Definitions of Oceania vary; however, the islands at the geographic extremes of Oceania are generally considered to be the Bonin Islands, a politically integral part of Japan; Hawaii, a state of the United States; Clipperton Island, a possession of France; the Juan Fernández Islands, belonging to Chile; and Macquarie Island, belonging to Australia. (The United Nations has its own geopolitical definition of Oceania, but this consists of discrete political entities, and so excludes the Bonin Islands, Hawaii, Clipperton Island, and the Juan Fernández Islands, along with Easter Island.) Oceania has a diverse mix of economies from the highly developed and globally competitive financial markets of Australia and New Zealand, which rank high in quality of life and human development index, to the much less developed economies that belong to countries such as Kiribati and Tuvalu, while also including medium-sized economies of Pacific islands such as Palau, Fiji and Tonga. The largest and most populous country in Oceania is Australia, with Sydney being the largest city of both Oceania and Australia.The first settlers of Australia, New Guinea, and the large islands just to the east arrived more than 60,000 years ago. Oceania was first explored by Europeans from the 16th century onward. Portuguese navigators, between 1512 and 1526, reached the Tanimbar Islands, some of the Caroline Islands and west Papua New Guinea. On his first voyage in the 18th century, James Cook, who later arrived at the highly developed Hawaiian Islands, went to Tahiti and followed the east coast of Australia for the first time. The Pacific front saw major action during the Second World War, mainly between Allied powers the United States and Australia, and Axis power Japan.

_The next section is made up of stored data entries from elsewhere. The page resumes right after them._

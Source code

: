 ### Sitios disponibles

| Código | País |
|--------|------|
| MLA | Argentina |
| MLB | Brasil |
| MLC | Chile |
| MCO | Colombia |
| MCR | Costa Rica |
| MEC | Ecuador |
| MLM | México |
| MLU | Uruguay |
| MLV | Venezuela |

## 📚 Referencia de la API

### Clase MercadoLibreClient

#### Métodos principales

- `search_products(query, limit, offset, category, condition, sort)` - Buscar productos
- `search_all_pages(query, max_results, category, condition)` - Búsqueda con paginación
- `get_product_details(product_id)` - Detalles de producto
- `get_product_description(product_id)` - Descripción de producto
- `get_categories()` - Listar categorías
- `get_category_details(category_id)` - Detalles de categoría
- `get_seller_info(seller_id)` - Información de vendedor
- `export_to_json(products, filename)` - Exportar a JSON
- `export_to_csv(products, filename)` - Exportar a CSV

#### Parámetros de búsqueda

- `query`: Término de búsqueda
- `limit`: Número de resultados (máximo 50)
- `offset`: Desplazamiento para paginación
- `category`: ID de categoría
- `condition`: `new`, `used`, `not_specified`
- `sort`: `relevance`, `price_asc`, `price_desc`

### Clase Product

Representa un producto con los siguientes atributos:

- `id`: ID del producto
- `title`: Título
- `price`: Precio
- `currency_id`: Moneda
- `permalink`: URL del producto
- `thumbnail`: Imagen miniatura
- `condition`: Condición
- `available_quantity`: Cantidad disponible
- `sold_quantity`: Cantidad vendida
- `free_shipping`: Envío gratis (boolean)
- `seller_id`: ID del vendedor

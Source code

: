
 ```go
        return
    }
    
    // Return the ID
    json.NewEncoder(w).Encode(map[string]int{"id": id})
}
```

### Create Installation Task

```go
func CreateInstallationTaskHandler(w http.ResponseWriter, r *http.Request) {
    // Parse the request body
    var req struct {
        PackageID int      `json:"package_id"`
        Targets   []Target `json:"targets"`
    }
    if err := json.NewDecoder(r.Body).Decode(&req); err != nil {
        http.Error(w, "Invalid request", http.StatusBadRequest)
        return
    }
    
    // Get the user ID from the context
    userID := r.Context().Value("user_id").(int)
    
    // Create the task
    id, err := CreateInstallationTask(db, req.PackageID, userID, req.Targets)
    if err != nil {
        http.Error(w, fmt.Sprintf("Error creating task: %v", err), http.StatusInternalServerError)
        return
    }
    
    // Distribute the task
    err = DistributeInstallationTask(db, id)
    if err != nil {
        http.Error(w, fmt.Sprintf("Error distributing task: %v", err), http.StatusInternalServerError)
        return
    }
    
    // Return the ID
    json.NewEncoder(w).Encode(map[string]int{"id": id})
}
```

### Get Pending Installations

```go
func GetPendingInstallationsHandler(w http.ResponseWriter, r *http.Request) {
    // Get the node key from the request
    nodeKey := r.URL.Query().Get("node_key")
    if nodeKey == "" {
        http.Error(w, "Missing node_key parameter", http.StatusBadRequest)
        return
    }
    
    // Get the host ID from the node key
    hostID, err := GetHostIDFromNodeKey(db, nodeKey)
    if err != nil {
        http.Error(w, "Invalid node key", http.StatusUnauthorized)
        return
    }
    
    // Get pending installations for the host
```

The arrival of European settlers in subsequent centuries resulted in a significant alteration in the social and political landscape of Oceania. In more contemporary times there has been increasing discussion on national flags and a desire by some Oceanians to display their distinguishable and
individualistic identity. The rock art of Australian Aborigines is the longest continuously practiced artistic tradition in the world. Puncak Jaya in Papua is often considered the highest peak in Oceania. Most Oceanian countries have a parliamentary representative democratic multi-party system, with tourism being a large source of income for the Pacific Islands nations.